Well one of the girls at the barn rode Giacomo yesterday, I mentioned to my trainer that he looked uncomfortable when I watched the videos over and thought it might be my weight, so she put one of the girls at the barn on him (who is probably 130lbs) and he still acted the same way, tail swishing, head tossing (though hes always done the head tossing thing, and yes his teeth are done regularly, he just never got corrected for the head tossing, but he will come into a nice frame and stop the heading tossing if asked) My trainer is going to talk to his owner about having his back checked to make sure nothings up, so that's good.

But yes I've decided to not to lease him, though if his back is ok and he's just being a butt head about being back in work, I am going to ride him a couple time a week, until I find a horse to buy.


----------



## mnl764 (Apr 8, 2012)

*He looks fine*

I don't think you are too heavy for him. He has an andalusian build, they can tend towards being long in the back...also without consistent riding he has probably lost a lot of tone and topline.

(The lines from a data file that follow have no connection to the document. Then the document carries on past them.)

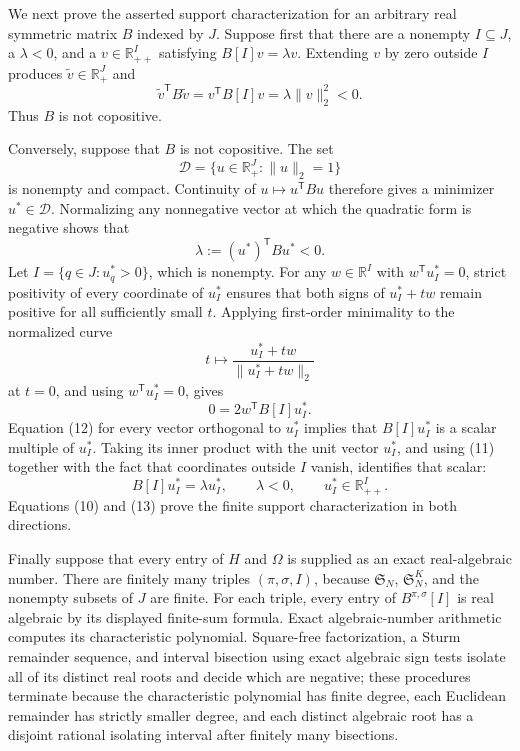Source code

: We next prove the asserted support characterization for an arbitrary real symmetric matrix \(B\) indexed by \(J\).  Suppose first that there are a nonempty \(I\subseteq J\), a \(\lambda<0\), and a \(v\in\mathbb R_{++}^I\) satisfying \(B[I]v=\lambda v\).  Extending \(v\) by zero outside \(I\) produces \(\widetilde v\in\mathbb R_+^J\) and
\[
 \widetilde v^{\mathsf T}B\widetilde v
 =v^{\mathsf T}B[I]v
 =\lambda\lVert v\rVert_2^2<0. \tag{10}
\]
Thus \(B\) is not copositive.

Conversely, suppose that \(B\) is not copositive.  The set
\[
 \mathcal D=\{u\in\mathbb R_+^J:\lVert u\rVert_2=1\}
\]
is nonempty and compact.  Continuity of \(u\mapsto u^{\mathsf T}Bu\) therefore gives a minimizer \(u^*\in\mathcal D\).  Normalizing any nonnegative vector at which the quadratic form is negative shows that
\[
 \lambda:=(u^*)^{\mathsf T}Bu^*<0. \tag{11}
\]
Let \(I=\{q\in J:u_q^*>0\}\), which is nonempty.  For any \(w\in\mathbb R^I\) with \(w^{\mathsf T}u_I^*=0\), strict positivity of every coordinate of \(u_I^*\) ensures that both signs of \(u_I^*+tw\) remain positive for all sufficiently small \(t\).  Applying first-order minimality to the normalized curve
\[
 t\longmapsto\frac{u_I^*+tw}{\lVert u_I^*+tw\rVert_2}
\]
at \(t=0\), and using \(w^{\mathsf T}u_I^*=0\), gives
\[
 0=2w^{\mathsf T}B[I]u_I^*. \tag{12}
\]
Equation (12) for every vector orthogonal to \(u_I^*\) implies that \(B[I]u_I^*\) is a scalar multiple of \(u_I^*\).  Taking its inner product with the unit vector \(u_I^*\), and using (11) together with the fact that coordinates outside \(I\) vanish, identifies that scalar:
\[
 B[I]u_I^*=\lambda u_I^*,
 \qquad \lambda<0,
 \qquad u_I^*\in\mathbb R_{++}^I. \tag{13}
\]
Equations (10) and (13) prove the finite support characterization in both directions.

Finally suppose that every entry of \(H\) and \(\Omega\) is supplied as an exact real-algebraic number.  There are finitely many triples \((\pi,\sigma,I)\), because \(\mathfrak S_N\), \(\mathfrak S_N^K\), and the nonempty subsets of \(J\) are finite.  For each triple, every entry of \(B^{\pi,\sigma}[I]\) is real algebraic by its displayed finite-sum formula.  Exact algebraic-number arithmetic computes its characteristic polynomial.  Square-free factorization, a Sturm remainder sequence, and interval bisection using exact algebraic sign tests isolate all of its distinct real roots and decide which are negative; these procedures terminate because the characteristic polynomial has finite degree, each Euclidean remainder has strictly smaller degree, and each distinct algebraic root has a disjoint rational isolating interval after finitely many bisections.

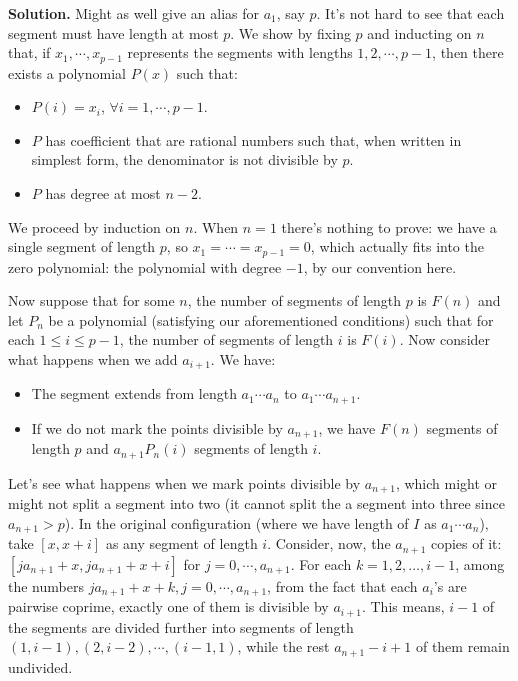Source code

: \documentclass[11pt,a4paper]{article}
\begin{document}
\begin{enumerate}
	\textbf{Solution.} Might as well give an alias for $a_1$, say $p$. 
	It's not hard to see that each segment must have length at most $p$. We show by fixing $p$ and inducting on $n$ that, if $x_1, \cdots , x_{p-1}$ represents the segments with lengths $1, 2, \cdots , p-1$, then there exists a polynomial $P(x)$ such that: 
	\begin{itemize}
		\item $P(i)=x_i$, $\forall i=1, \cdots , p-1$. 
		\item $P$ has coefficient that are rational numbers such that, when written in simplest form, the denominator is not divisible by $p$. 
		\item $P$ has degree at most $n-2$. 
	\end{itemize}
	We proceed by induction on $n$. When $n=1$ there's nothing to prove: we have a single segment of length $p$, so $x_1=\cdots =x_{p-1}=0$, which actually fits into the zero polynomial: the polynomial with degree $-1$, by our convention here. 
	
	Now suppose that for some $n$, the number of segments of length $p$ is $F(n)$ and let $P_n$ be a polynomial (satisfying our aforementioned conditions) such that for each $1\le i\le p-1$, the number of segments of length $i$ is $F(i)$. Now consider what happens when we add $a_{i+1}$. We have: 
	\begin{itemize}
		\item The segment extends from length $a_1\cdots a_n$ to $a_1\cdots a_{n+1}$. 
		
		\item If we do not mark the points divisible by $a_{n+1}$, we have $F(n)$ segments of length $p$ and $a_{n+1}P_n(i)$ segments of length $i$. 
	\end{itemize}
	Let's see what happens when we mark points divisible by $a_{n+1}$, which might or might not split a segment into two (it cannot split the a segment into three since $a_{n+1}>p$). 
	In the original configuration (where we have length of $I$ as $a_1\cdots a_n$), take $[x, x+i]$ as any segment of length $i$. 
	Consider, now, the $a_{n+1}$ copies of it: $[ja_{n+1}+x, ja_{n+1}+x+i]$ for $j=0, \cdots , a_{n+1}$. 
	For each $k=1, 2, \dots , i-1$, among the numbers $ja_{n+1}+x+k, j=0, \cdots , a_{n+1}$, from the fact that each $a_i$'s are pairwise coprime, exactly one of them is divisible by $a_{i+1}$. This means, $i-1$ of the segments are divided further into segments of length $(1, i-1), (2, i-2), \cdots , (i-1, 1)$, while the rest $a_{n+1}-i+1$ of them remain undivided. 
	

\end{enumerate}
\end{document}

Btw, my primary riding horse was exactly the same. He would toss his head and get spittle on your face....just charming. I posted on another forum asking how to stop the behavior but people just got on me about needing to have him checked out for possible issues....no one seemed able to digest the fact that he had been vet checked and I mentioned several times that he is STUBBORN and if not ridden 3-4 times a week turns into a monster. I believed then that it was him being a brat and that ended up being the case. 

Anyways, I just started trying things....in the end giving my scary "ahhh" verbal correction (which he already understood=bad/wrong) and backing him up quickly and it stopped within a few weeks. That was about 8 months ago and it hasn't been a problem at all since. 

Even though you aren't going to lease him, enjoy learning to speak his "language."


----------